When a person is in an accident and is injured the injuries causing the most pain or are the most critical are the ones that are treated immediately. Lacerations are stitched, a broken leg is set and suspected back and neck injuries are immediately set. The other injuries that are not so obvious are often overlooked. Because these injuries are often neglected the rehabilitation could take longer and in some instances be impaired.
Vision problems are one of the often overlooked problems during the initial treatment of a traumatic brain injury. Many times because accident victims may not be aware that there is an issue with their vision. Vision problems are easily passed off as lack of sleep, stress or even allergies.

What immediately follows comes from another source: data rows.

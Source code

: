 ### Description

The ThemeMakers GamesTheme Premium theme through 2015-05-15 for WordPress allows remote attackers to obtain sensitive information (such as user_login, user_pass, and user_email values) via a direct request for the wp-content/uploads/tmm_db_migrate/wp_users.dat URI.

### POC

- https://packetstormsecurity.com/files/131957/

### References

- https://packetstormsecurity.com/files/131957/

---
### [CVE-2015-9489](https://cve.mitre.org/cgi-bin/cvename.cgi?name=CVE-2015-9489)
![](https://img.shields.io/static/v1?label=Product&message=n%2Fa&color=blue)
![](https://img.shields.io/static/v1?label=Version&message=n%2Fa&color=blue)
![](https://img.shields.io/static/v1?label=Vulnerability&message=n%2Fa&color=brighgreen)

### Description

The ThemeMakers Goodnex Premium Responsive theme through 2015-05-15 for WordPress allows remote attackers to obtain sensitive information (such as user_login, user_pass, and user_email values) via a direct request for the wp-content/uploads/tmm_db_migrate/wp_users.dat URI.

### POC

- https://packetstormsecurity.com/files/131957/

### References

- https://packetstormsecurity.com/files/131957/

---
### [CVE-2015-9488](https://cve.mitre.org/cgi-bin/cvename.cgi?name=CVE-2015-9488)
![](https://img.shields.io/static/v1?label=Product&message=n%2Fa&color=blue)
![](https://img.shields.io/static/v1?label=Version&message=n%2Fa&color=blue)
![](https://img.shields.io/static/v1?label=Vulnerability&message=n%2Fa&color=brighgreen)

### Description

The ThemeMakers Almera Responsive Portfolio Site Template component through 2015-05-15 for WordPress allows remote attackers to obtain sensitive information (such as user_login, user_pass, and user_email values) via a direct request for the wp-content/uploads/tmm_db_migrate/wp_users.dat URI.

A person’s sense of vision is a very important source of sensory information. The vision process involves the flow and processing of information to the brain. Since there is such a close relationship between the vision Phoenix Accident Attorneys process and the brain and trauma to the brain can affect the processing and flow of information to the brain. There are many symptoms to look out for that would indicate vision problems after a brain injury. Some are;
– Blurred vision
– Sensitivity to light, glare sensitivity
– Reading difficulties; words appear to move
– Comprehension difficulty
– Attention and concentration difficulty
– Memory difficulty
– Double vision
– Aching eyes
– Headaches with visual tasks
– Inability to maintain visual contact
– Reduction or loss of visual field
Many people confuse having good vision and having effective visual skills. They are not the same. Having visual skills that are inefficient can cause strain and add difficulty to various tasks. I have listed below are some of the visual skills that can be traumatized by a brain injury and a short explanation of that particular skill;
– Tracking: the ability of the eye to move smoothly across a printed page or while following a moving object.
– Fixation: quickly and accurately locating and inspecting a series of stationary objects, such as words while reading.

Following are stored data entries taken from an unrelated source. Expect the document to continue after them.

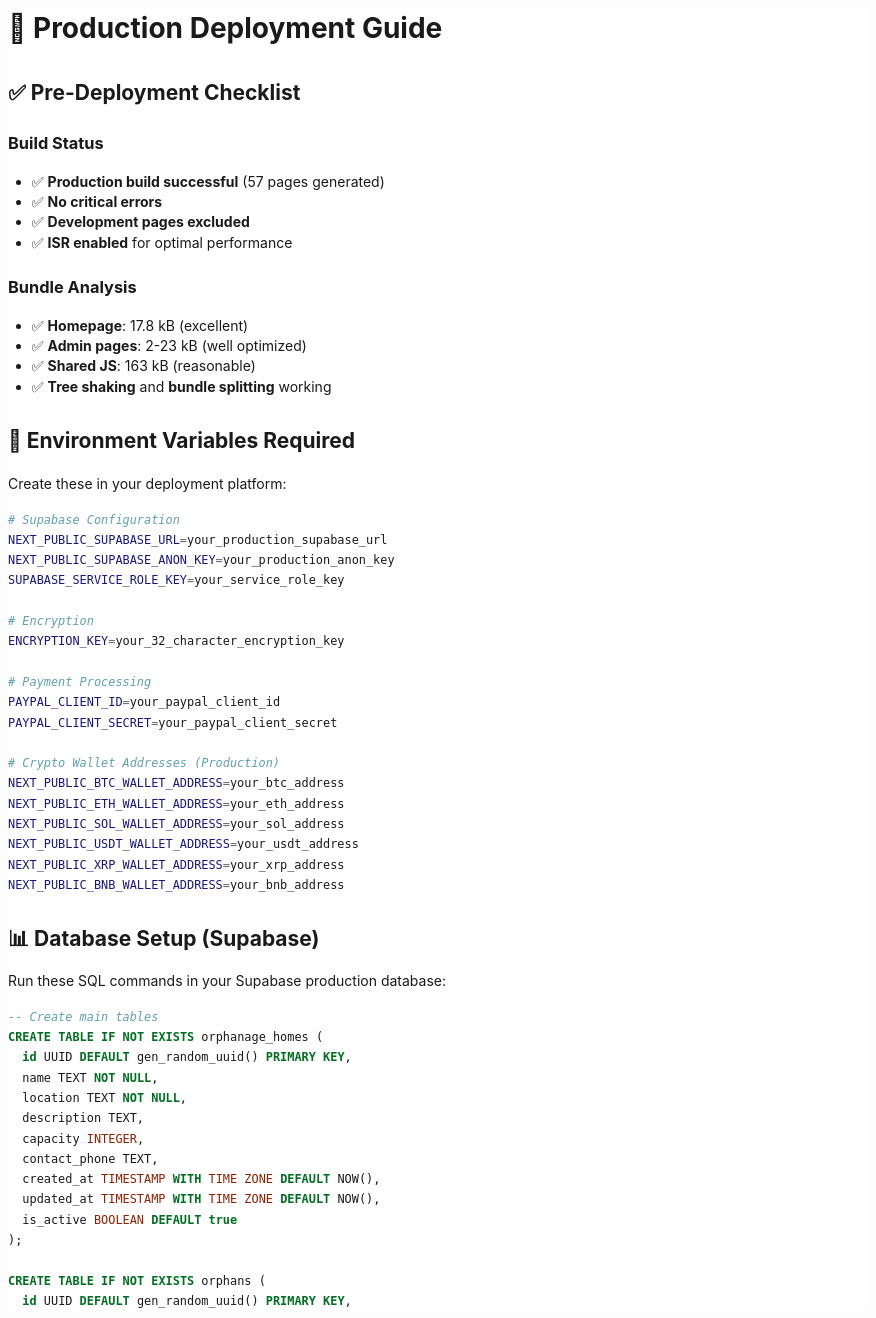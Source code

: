 # 🚀 Production Deployment Guide

## ✅ Pre-Deployment Checklist

### Build Status
- ✅ **Production build successful** (57 pages generated)
- ✅ **No critical errors**
- ✅ **Development pages excluded**
- ✅ **ISR enabled** for optimal performance

### Bundle Analysis
- ✅ **Homepage**: 17.8 kB (excellent)
- ✅ **Admin pages**: 2-23 kB (well optimized)
- ✅ **Shared JS**: 163 kB (reasonable)
- ✅ **Tree shaking** and **bundle splitting** working

## 🔧 Environment Variables Required

Create these in your deployment platform:

```bash
# Supabase Configuration
NEXT_PUBLIC_SUPABASE_URL=your_production_supabase_url
NEXT_PUBLIC_SUPABASE_ANON_KEY=your_production_anon_key
SUPABASE_SERVICE_ROLE_KEY=your_service_role_key

# Encryption
ENCRYPTION_KEY=your_32_character_encryption_key

# Payment Processing
PAYPAL_CLIENT_ID=your_paypal_client_id
PAYPAL_CLIENT_SECRET=your_paypal_client_secret

# Crypto Wallet Addresses (Production)
NEXT_PUBLIC_BTC_WALLET_ADDRESS=your_btc_address
NEXT_PUBLIC_ETH_WALLET_ADDRESS=your_eth_address
NEXT_PUBLIC_SOL_WALLET_ADDRESS=your_sol_address
NEXT_PUBLIC_USDT_WALLET_ADDRESS=your_usdt_address
NEXT_PUBLIC_XRP_WALLET_ADDRESS=your_xrp_address
NEXT_PUBLIC_BNB_WALLET_ADDRESS=your_bnb_address
```

## 📊 Database Setup (Supabase)

Run these SQL commands in your Supabase production database:

```sql
-- Create main tables
CREATE TABLE IF NOT EXISTS orphanage_homes (
  id UUID DEFAULT gen_random_uuid() PRIMARY KEY,
  name TEXT NOT NULL,
  location TEXT NOT NULL,
  description TEXT,
  capacity INTEGER,
  contact_phone TEXT,
  created_at TIMESTAMP WITH TIME ZONE DEFAULT NOW(),
  updated_at TIMESTAMP WITH TIME ZONE DEFAULT NOW(),
  is_active BOOLEAN DEFAULT true
);

CREATE TABLE IF NOT EXISTS orphans (
  id UUID DEFAULT gen_random_uuid() PRIMARY KEY,
```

– Focus Change: looking quickly from far to near and back without blur.
– Depth perception: judging relative distances of objects
– how far or near they are.
– Peripheral vision: monitoring and interpreting what is happening in the surrounding field of vision
– Binocularity: using both eyes together as a team
– smoothly, equally and accurately.
– Maintaining attention: keeping focused on a particular Negligence Cases Examples activity while interference, such as noise, is present.
– Visualization: accurately picturing images in the “mind’s eye,” eye retaining and storing them for future recall.

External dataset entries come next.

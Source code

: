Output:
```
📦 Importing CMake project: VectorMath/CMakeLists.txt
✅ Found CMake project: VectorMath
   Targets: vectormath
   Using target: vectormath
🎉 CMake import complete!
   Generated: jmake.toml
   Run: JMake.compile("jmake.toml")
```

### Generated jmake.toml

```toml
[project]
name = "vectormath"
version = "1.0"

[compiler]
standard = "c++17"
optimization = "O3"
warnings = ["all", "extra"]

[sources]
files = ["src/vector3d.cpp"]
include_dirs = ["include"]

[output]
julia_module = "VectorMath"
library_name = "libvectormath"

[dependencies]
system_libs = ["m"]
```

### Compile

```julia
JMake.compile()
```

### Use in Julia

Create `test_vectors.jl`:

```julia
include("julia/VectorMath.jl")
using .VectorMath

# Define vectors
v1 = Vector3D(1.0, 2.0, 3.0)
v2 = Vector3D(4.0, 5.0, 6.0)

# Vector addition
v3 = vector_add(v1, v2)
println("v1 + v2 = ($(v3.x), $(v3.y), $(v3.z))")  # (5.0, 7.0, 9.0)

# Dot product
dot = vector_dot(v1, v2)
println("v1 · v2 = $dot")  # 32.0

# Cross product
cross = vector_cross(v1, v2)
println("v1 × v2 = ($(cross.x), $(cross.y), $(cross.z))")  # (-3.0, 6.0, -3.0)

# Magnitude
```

– Near vision acuity: clearly, seeing, inspecting, identifying and understanding objects viewed within arm’s length.
– Distance acuity: clearly seeing, inspecting, identifying and understanding objects viewed at a distance.
– Vision perception: understanding what is seen.
The issues can be treated and rehabilitated by a vision care professional. There are numerous ways these issues can be treated. By the use of correctional lenses and vision therapy the flow of information between the eyes and brain can be improved.
If you or someone you know or love has been in an accident it is important to be aware of all of the possible issues. We have all heard the line “It is better to be safe than sorry”, this is exceptionally true when addressing vision issues accompanying brain injuries.